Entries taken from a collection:
_____

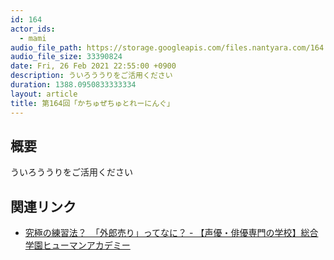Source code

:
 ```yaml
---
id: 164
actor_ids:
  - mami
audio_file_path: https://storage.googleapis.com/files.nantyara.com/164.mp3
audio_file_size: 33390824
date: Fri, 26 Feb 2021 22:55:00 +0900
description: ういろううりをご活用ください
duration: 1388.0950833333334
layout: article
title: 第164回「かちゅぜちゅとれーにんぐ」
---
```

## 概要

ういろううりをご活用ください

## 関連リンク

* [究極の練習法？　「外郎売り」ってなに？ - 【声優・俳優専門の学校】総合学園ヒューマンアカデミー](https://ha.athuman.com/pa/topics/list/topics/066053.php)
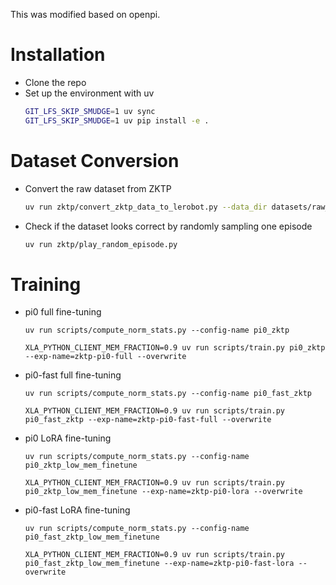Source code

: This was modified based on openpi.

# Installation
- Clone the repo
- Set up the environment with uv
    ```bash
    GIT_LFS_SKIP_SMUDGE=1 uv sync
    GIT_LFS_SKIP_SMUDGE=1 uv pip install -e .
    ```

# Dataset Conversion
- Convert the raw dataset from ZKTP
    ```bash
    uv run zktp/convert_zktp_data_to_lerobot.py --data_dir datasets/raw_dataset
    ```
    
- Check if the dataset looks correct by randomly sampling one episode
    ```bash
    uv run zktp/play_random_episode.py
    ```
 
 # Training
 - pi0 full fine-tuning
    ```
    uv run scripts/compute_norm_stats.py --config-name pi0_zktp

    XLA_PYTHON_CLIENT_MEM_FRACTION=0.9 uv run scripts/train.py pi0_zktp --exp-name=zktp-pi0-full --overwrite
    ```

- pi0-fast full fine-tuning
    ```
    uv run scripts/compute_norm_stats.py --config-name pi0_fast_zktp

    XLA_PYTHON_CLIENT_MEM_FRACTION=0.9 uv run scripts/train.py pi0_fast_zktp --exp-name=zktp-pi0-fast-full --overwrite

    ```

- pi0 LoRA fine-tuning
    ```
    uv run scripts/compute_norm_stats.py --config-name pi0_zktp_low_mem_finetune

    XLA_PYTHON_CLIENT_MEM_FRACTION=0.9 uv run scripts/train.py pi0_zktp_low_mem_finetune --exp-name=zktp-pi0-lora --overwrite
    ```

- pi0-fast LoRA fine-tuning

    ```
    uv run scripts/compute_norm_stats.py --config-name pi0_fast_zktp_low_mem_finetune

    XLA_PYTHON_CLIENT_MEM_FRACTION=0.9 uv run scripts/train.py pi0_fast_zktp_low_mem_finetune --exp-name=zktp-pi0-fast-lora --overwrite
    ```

_____

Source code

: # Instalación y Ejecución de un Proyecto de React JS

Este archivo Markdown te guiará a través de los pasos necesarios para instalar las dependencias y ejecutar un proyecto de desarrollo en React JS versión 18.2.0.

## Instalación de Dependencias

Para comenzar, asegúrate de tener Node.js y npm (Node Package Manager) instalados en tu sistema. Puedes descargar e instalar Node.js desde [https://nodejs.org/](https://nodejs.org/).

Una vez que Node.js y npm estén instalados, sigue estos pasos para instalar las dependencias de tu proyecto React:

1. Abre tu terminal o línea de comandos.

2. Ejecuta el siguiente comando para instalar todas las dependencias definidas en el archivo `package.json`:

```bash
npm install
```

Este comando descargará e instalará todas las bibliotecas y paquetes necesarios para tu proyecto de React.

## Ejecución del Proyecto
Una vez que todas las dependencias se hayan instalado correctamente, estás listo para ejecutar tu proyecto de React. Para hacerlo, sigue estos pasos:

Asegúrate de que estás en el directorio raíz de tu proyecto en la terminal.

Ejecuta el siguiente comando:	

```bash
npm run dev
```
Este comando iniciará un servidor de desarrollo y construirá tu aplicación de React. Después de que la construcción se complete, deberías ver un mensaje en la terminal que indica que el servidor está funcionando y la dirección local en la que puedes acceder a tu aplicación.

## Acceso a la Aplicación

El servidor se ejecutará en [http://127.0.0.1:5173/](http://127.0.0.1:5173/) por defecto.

_____

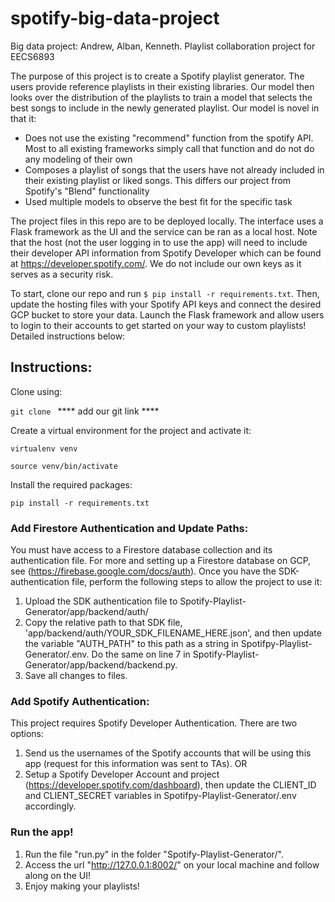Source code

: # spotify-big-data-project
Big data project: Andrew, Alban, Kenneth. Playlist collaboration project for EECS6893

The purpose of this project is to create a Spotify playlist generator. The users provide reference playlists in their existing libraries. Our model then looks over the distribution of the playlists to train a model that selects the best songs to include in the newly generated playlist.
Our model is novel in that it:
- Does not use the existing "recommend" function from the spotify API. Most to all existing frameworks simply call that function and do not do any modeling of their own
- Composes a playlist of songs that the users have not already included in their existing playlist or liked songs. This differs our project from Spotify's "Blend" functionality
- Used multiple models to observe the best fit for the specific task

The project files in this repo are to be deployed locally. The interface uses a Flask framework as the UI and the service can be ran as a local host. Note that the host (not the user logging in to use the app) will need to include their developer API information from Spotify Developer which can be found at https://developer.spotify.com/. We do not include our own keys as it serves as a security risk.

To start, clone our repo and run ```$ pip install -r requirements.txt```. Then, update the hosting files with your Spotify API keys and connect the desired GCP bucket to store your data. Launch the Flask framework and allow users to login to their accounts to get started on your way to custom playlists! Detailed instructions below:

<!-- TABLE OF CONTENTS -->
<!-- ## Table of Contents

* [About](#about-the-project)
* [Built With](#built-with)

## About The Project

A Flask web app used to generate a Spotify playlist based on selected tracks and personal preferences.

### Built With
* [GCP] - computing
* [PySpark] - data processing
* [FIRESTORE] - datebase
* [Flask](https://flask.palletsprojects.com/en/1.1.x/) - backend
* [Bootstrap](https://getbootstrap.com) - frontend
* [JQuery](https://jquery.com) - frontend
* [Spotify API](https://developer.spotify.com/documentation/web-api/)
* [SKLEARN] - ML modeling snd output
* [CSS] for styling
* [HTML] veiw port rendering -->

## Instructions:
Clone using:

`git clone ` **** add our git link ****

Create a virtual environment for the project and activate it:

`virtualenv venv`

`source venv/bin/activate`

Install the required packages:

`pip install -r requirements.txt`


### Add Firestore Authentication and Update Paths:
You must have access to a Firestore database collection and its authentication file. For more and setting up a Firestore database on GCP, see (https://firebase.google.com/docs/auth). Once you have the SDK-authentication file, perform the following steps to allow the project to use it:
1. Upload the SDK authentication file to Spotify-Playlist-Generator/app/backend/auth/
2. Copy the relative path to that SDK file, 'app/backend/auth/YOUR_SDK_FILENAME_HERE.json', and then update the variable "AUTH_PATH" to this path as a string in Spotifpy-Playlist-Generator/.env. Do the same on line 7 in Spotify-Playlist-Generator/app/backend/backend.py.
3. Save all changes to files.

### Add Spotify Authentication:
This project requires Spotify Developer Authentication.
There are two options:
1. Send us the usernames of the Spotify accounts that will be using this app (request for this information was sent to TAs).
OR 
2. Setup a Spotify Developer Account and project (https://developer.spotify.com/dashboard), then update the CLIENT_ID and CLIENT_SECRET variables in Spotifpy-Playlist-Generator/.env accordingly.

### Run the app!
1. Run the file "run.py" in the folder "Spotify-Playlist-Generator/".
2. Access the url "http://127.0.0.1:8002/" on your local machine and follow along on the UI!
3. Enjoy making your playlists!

_____

TASK DETAILS ▸ Starting at the line that contains "port rendering -->" and stopping after the line that contains "3. Enjoy making your playlists!", write out every line exactly as it appears above, and no other line.

RESPONSE BELOW ▸
* [HTML] veiw port rendering -->

## Instructions:
Clone using:

`git clone ` **** add our git link ****

Create a virtual environment for the project and activate it:

`virtualenv venv`

`source venv/bin/activate`

Install the required packages:

`pip install -r requirements.txt`


### Add Firestore Authentication and Update Paths:
You must have access to a Firestore database collection and its authentication file. For more and setting up a Firestore database on GCP, see (https://firebase.google.com/docs/auth). Once you have the SDK-authentication file, perform the following steps to allow the project to use it:
1. Upload the SDK authentication file to Spotify-Playlist-Generator/app/backend/auth/
2. Copy the relative path to that SDK file, 'app/backend/auth/YOUR_SDK_FILENAME_HERE.json', and then update the variable "AUTH_PATH" to this path as a string in Spotifpy-Playlist-Generator/.env. Do the same on line 7 in Spotify-Playlist-Generator/app/backend/backend.py.
3. Save all changes to files.

### Add Spotify Authentication:
This project requires Spotify Developer Authentication.
There are two options:
1. Send us the usernames of the Spotify accounts that will be using this app (request for this information was sent to TAs).
OR 
2. Setup a Spotify Developer Account and project (https://developer.spotify.com/dashboard), then update the CLIENT_ID and CLIENT_SECRET variables in Spotifpy-Playlist-Generator/.env accordingly.

### Run the app!
1. Run the file "run.py" in the folder "Spotify-Playlist-Generator/".
2. Access the url "http://127.0.0.1:8002/" on your local machine and follow along on the UI!
3. Enjoy making your playlists!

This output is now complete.